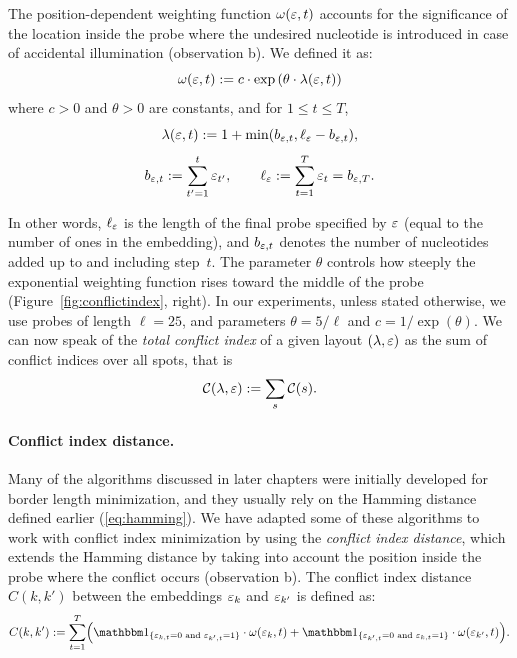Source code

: The position-dependent weighting function $\omega(\varepsilon,t)$ accounts for the
significance of the location inside the probe where the undesired nucleotide is
introduced in case of accidental illumination (observation b). We defined it as:
\begin{equation}\label{eq:pos_mult}
\omega(\varepsilon,t) := c \cdot \exp{\left(\theta \cdot \lambda(\varepsilon,t)\right)}
\end{equation}
where $c>0$ and $\theta>0$ are constants, and for $1\leq t\leq T$,
\begin{equation}\label{eq:base_pos}
  \lambda(\varepsilon,t) := 1 + \min(b_{\varepsilon,t},\ell_{\varepsilon} - b_{\varepsilon,t}),
\end{equation}
\begin{equation}\label{eq:b_ell}
  b_{\varepsilon,t} := \sum_{t'=1}^{t} \varepsilon_{t'},
  \qquad
  \ell_{\varepsilon} := \sum_{t=1}^{T} \varepsilon_t = b_{\varepsilon,T}.
\end{equation}

In other words, $\ell_\varepsilon$ is the length of the final probe specified by $\varepsilon$
(equal to the number of ones in the embedding), and $b_{\varepsilon,t}$ denotes the
number of nucleotides added up to and including step~$t$. The parameter $\theta$
controls how steeply the exponential weighting function rises toward the middle
of the probe (Figure~\ref{fig:conflictindex}, right). In our experiments, unless
stated otherwise, we use probes of length $\ell=25$, and parameters
$\theta = 5/\ell$ and $c = 1/\exp{(\theta)}$.
We can now speak of the \emph{total conflict index} of a given layout
$(\lambda,\varepsilon)$ as the sum of conflict indices over all spots, that is
\begin{equation}
\label{eq:total_conf_idx}
  {\mathcal{C}}(\lambda,\varepsilon) := \sum_{s} {\mathcal{C}}(s).
\end{equation}

\paragraph{Conflict index distance.}
Many of the algorithms discussed in later chapters were initially developed for
border length minimization, and they usually rely on the Hamming distance
defined earlier (\ref{eq:hamming}). We have adapted some of these algorithms to
work with conflict index minimization by using the \emph{conflict index
distance}, which extends the Hamming distance by taking into account the
position inside the probe where the conflict occurs (observation b). The
conflict index distance $C(k,k')$ between the embeddings $\varepsilon_k$ and
$\varepsilon_{k'}$ is defined as:
\begin{equation}
\label{eq:ci_dist}
C(k,k') := \sum_{t=1}^{T}
  \Bigl(
    \Ind{\eps_{k,t}=0 \text{ and } \eps_{k',t}=1}
    \cdot \omega(\eps_{k},t)
    +
    \Ind{\eps_{k',t}=0 \text{ and } \eps_{k,t}=1}
    \cdot \omega(\eps_{k'},t)
  \Bigr).
\end{equation}

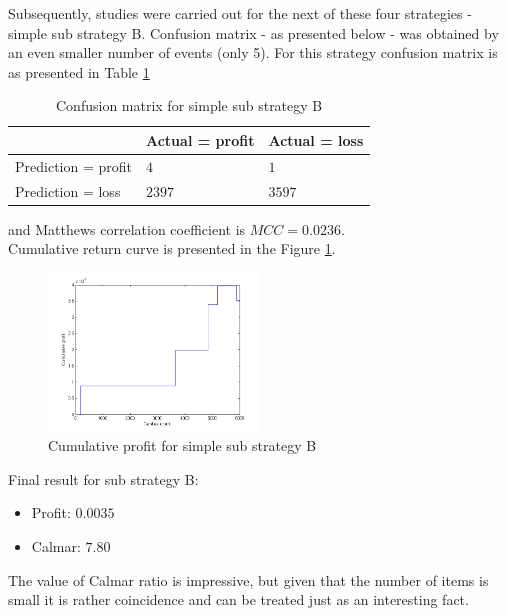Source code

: \documentclass{jtacs}
\begin{document}
Subsequently, studies were carried out for the next of these four strategies - simple sub strategy B. Confusion matrix - as presented below - was obtained by an even smaller number of events (only 5). For this strategy confusion matrix is as presented in Table \ref{tab2}
\begin{table}[ht]
\centering
\caption{Confusion matrix for simple sub strategy B}
\label{tab2}
\begin{tabular}{|l|l|l|}\hline
&	Actual = profit	& Actual = loss\\ \hline
Prediction = profit & $4$	& $1$ \\ \hline
Prediction = loss &	$2397$ &	$3597$ \\ \hline
\end{tabular}
\end{table}
\FloatBarrier
\noindent and Matthews correlation coefficient is $MCC=0.0236$.\\
Cumulative return curve is presented in the Figure \ref{rys4}.
\begin{figure}[ht]
\centering
\includegraphics[width = 0.5\textwidth]{pictures/PivotPointsBp.png}
\caption{Cumulative profit for simple sub strategy B}
\label{rys4}
\end{figure}
\FloatBarrier
\noindent Final result for sub strategy B:
\begin{itemize}
\item Profit: $0.0035$
\item Calmar: $7.80$
\end{itemize}
The value of Calmar ratio is impressive, but given that the number of items is small it is rather coincidence and can be treated just as an interesting fact.\\
\end{document}
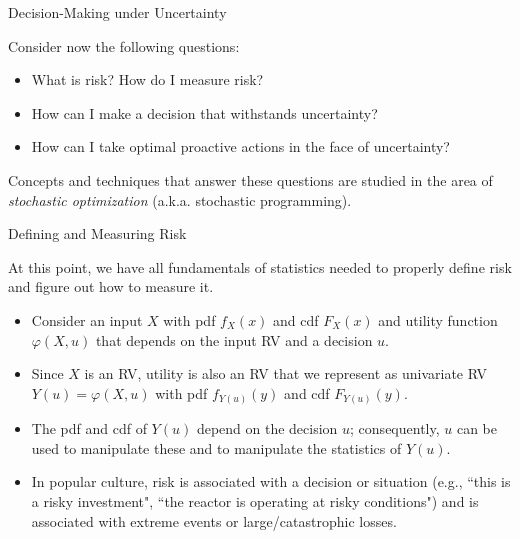 \documentclass[9pt]{beamer}
\begin{document}
%
\begin{frame}{Decision-Making under Uncertainty}

Consider now the following questions:

\begin{block}{}
\begin{itemize}
   \setlength{\itemsep}{10pt}
\item What is risk? How do I measure risk?
\item How can I make a decision that withstands uncertainty?
\item How can I take optimal proactive actions in the face of uncertainty?
\end{itemize}
\end{block}
Concepts and techniques that answer these questions are studied in the area of {\em stochastic optimization} (a.k.a. stochastic programming). 


\end{frame}

%
\begin{frame}{Defining and Measuring Risk}

At this point, we have all fundamentals of statistics needed to properly define risk and figure out how to measure it.

\begin{itemize}
   \setlength{\itemsep}{10pt}
\item Consider an input $X$ with pdf $f_X(x)$ and cdf $F_X(x)$ and utility function $\varphi(X,u)$ that depends on the input RV and a decision $u$. 

\item Since $X$ is an RV, utility is also an RV that we represent as univariate RV $Y(u)=\varphi(X,u)$ with pdf $f_{Y(u)}(y)$ and cdf $F_{Y(u)}(y)$. 

\item The pdf and cdf of $Y(u)$ depend on the decision $u$; consequently, $u$ can be used to manipulate these and to manipulate the statistics of $Y(u)$. 

\item In popular culture, risk is associated with a decision or situation (e.g., ``this is a risky investment", ``the reactor is operating at risky conditions") and is associated with extreme events or large/catastrophic losses.    

\end{itemize}

\end{frame}
\end{document}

● Required action:
Repeat the records above verbatim. Include none of the pictures.

● Exercise result:
Source code

: The position-dependent weighting function $\omega(\varepsilon,t)$ accounts for the
significance of the location inside the probe where the undesired nucleotide is
introduced in case of accidental illumination (observation b). We defined it as:
\begin{equation}\label{eq:pos_mult}
\omega(\varepsilon,t) := c \cdot \exp{\left(\theta \cdot \lambda(\varepsilon,t)\right)}
\end{equation}
where $c>0$ and $\theta>0$ are constants, and for $1\leq t\leq T$,
\begin{equation}\label{eq:base_pos}
  \lambda(\varepsilon,t) := 1 + \min(b_{\varepsilon,t},\ell_{\varepsilon} - b_{\varepsilon,t}),
\end{equation}
\begin{equation}\label{eq:b_ell}
  b_{\varepsilon,t} := \sum_{t'=1}^{t} \varepsilon_{t'},
  \qquad
  \ell_{\varepsilon} := \sum_{t=1}^{T} \varepsilon_t = b_{\varepsilon,T}.
\end{equation}

In other words, $\ell_\varepsilon$ is the length of the final probe specified by $\varepsilon$
(equal to the number of ones in the embedding), and $b_{\varepsilon,t}$ denotes the
number of nucleotides added up to and including step~$t$. The parameter $\theta$
controls how steeply the exponential weighting function rises toward the middle
of the probe (Figure~\ref{fig:conflictindex}, right). In our experiments, unless
stated otherwise, we use probes of length $\ell=25$, and parameters
$\theta = 5/\ell$ and $c = 1/\exp{(\theta)}$.
We can now speak of the \emph{total conflict index} of a given layout
$(\lambda,\varepsilon)$ as the sum of conflict indices over all spots, that is
\begin{equation}
\label{eq:total_conf_idx}
  {\mathcal{C}}(\lambda,\varepsilon) := \sum_{s} {\mathcal{C}}(s).
\end{equation}

\paragraph{Conflict index distance.}
Many of the algorithms discussed in later chapters were initially developed for
border length minimization, and they usually rely on the Hamming distance
defined earlier (\ref{eq:hamming}). We have adapted some of these algorithms to
work with conflict index minimization by using the \emph{conflict index
distance}, which extends the Hamming distance by taking into account the
position inside the probe where the conflict occurs (observation b). The
conflict index distance $C(k,k')$ between the embeddings $\varepsilon_k$ and
$\varepsilon_{k'}$ is defined as:
\begin{equation}
\label{eq:ci_dist}
C(k,k') := \sum_{t=1}^{T}
  \Bigl(
    \Ind{\eps_{k,t}=0 \text{ and } \eps_{k',t}=1}
    \cdot \omega(\eps_{k},t)
    +
    \Ind{\eps_{k',t}=0 \text{ and } \eps_{k,t}=1}
    \cdot \omega(\eps_{k'},t)
  \Bigr).
\end{equation}

Source code

: \documentclass{jtacs}
\begin{document}
Subsequently, studies were carried out for the next of these four strategies - simple sub strategy B. Confusion matrix - as presented below - was obtained by an even smaller number of events (only 5). For this strategy confusion matrix is as presented in Table \ref{tab2}
\begin{table}[ht]
\centering
\caption{Confusion matrix for simple sub strategy B}
\label{tab2}
\begin{tabular}{|l|l|l|}\hline
&	Actual = profit	& Actual = loss\\ \hline
Prediction = profit & $4$	& $1$ \\ \hline
Prediction = loss &	$2397$ &	$3597$ \\ \hline
\end{tabular}
\end{table}
\FloatBarrier
\noindent and Matthews correlation coefficient is $MCC=0.0236$.\\
Cumulative return curve is presented in the Figure \ref{rys4}.
\begin{figure}[ht]
\centering
\includegraphics[width = 0.5\textwidth]{pictures/PivotPointsBp.png}
\caption{Cumulative profit for simple sub strategy B}
\label{rys4}
\end{figure}
\FloatBarrier
\noindent Final result for sub strategy B:
\begin{itemize}
\item Profit: $0.0035$
\item Calmar: $7.80$
\end{itemize}
The value of Calmar ratio is impressive, but given that the number of items is small it is rather coincidence and can be treated just as an interesting fact.\\
\end{document}
 \documentclass[9pt]{beamer}
\begin{document}
%
\begin{frame}{Decision-Making under Uncertainty}

Consider now the following questions:

\begin{block}{}
\begin{itemize}
   \setlength{\itemsep}{10pt}
\item What is risk? How do I measure risk?
\item How can I make a decision that withstands uncertainty?
\item How can I take optimal proactive actions in the face of uncertainty?
\end{itemize}
\end{block}
Concepts and techniques that answer these questions are studied in the area of {\em stochastic optimization} (a.k.a. stochastic programming). 


\end{frame}

%
\begin{frame}{Defining and Measuring Risk}

At this point, we have all fundamentals of statistics needed to properly define risk and figure out how to measure it.

\begin{itemize}
   \setlength{\itemsep}{10pt}
\item Consider an input $X$ with pdf $f_X(x)$ and cdf $F_X(x)$ and utility function $\varphi(X,u)$ that depends on the input RV and a decision $u$. 

\item Since $X$ is an RV, utility is also an RV that we represent as univariate RV $Y(u)=\varphi(X,u)$ with pdf $f_{Y(u)}(y)$ and cdf $F_{Y(u)}(y)$. 

\item The pdf and cdf of $Y(u)$ depend on the decision $u$; consequently, $u$ can be used to manipulate these and to manipulate the statistics of $Y(u)$. 

\item In popular culture, risk is associated with a decision or situation (e.g., ``this is a risky investment", ``the reactor is operating at risky conditions") and is associated with extreme events or large/catastrophic losses.    

\end{itemize}

\end{frame}
\end{document}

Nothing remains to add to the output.